- _Description of the task_: Please show all lines of the records that include "documentclass".

- _Dataset records_:
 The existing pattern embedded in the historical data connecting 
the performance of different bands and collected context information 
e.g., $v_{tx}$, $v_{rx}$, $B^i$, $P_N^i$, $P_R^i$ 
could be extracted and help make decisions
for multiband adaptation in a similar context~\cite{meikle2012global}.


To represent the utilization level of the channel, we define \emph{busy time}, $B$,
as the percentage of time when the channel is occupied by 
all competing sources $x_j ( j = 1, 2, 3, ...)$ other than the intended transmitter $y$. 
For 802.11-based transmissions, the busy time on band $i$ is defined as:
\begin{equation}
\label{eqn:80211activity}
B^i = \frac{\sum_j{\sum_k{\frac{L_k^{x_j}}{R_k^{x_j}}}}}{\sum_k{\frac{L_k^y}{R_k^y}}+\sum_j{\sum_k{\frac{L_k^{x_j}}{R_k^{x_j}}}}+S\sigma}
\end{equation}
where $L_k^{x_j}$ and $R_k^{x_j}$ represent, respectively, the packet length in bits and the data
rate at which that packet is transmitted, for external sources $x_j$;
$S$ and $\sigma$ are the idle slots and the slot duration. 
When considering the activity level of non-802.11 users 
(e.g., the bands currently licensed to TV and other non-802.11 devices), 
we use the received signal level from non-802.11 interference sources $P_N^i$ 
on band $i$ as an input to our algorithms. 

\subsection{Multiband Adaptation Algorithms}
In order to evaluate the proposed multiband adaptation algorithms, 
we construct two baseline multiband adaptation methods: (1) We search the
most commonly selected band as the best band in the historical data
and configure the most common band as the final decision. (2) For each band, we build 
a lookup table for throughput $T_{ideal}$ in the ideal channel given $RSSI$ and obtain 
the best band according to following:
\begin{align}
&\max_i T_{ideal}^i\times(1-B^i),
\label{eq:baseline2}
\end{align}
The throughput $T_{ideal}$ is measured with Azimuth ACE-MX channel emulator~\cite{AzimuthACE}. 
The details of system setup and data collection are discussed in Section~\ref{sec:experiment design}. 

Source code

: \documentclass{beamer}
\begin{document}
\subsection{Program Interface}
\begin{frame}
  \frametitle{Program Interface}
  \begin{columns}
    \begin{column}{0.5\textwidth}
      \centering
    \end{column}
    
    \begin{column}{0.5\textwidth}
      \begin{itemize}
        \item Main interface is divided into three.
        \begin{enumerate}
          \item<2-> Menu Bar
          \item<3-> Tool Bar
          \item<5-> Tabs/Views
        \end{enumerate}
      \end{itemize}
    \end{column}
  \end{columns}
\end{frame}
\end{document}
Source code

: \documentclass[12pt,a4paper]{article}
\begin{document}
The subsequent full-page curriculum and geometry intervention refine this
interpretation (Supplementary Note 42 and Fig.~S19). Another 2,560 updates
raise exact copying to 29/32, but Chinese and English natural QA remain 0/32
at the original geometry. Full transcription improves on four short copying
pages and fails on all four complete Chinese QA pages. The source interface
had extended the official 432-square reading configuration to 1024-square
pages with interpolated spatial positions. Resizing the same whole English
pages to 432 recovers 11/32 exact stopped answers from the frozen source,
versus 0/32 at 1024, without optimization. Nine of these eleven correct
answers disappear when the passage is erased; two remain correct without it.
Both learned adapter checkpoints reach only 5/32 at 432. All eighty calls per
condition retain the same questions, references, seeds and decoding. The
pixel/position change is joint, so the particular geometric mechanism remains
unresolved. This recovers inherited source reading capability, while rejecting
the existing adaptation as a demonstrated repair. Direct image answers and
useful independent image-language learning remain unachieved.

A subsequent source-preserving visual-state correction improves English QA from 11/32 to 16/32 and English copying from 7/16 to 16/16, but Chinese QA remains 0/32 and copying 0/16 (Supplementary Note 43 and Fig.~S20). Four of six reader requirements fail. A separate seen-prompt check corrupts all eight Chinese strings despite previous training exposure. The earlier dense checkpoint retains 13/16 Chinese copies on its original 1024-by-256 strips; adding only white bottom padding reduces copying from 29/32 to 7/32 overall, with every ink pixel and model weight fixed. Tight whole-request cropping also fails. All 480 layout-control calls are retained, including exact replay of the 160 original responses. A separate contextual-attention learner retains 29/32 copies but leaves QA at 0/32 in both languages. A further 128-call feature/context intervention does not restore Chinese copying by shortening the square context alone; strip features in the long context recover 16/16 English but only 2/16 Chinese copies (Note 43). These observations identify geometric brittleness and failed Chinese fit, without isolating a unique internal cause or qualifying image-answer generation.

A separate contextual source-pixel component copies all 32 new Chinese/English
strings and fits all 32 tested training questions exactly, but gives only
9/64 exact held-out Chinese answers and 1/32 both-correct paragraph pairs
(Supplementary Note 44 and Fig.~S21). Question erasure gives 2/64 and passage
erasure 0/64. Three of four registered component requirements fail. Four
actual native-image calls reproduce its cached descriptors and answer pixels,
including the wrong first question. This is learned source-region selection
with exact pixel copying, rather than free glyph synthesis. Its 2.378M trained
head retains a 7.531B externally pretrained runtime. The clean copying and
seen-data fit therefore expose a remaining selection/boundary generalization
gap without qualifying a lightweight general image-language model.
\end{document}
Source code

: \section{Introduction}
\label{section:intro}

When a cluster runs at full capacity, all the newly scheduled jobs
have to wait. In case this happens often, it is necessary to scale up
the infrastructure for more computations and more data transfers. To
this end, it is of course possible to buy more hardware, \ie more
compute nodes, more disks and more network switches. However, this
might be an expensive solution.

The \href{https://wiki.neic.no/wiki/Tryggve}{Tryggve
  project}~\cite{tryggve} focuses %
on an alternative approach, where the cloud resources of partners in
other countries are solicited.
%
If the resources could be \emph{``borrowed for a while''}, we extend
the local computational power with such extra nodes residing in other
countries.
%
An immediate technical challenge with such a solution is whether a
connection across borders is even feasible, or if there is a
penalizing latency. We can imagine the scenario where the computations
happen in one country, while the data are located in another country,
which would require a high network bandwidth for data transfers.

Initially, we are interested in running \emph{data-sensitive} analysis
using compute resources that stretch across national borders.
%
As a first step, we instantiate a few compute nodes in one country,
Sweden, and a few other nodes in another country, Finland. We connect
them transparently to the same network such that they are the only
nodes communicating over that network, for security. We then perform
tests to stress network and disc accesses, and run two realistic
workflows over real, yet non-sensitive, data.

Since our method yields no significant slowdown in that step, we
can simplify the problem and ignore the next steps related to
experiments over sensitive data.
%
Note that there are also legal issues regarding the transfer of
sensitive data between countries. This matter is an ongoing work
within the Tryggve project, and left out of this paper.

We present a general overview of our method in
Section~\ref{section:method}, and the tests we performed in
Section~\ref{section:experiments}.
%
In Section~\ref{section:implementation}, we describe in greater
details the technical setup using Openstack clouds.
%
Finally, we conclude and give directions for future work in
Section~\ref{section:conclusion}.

- _Solution to the exercise_:
: \documentclass{beamer}
: \documentclass[12pt,a4paper]{article}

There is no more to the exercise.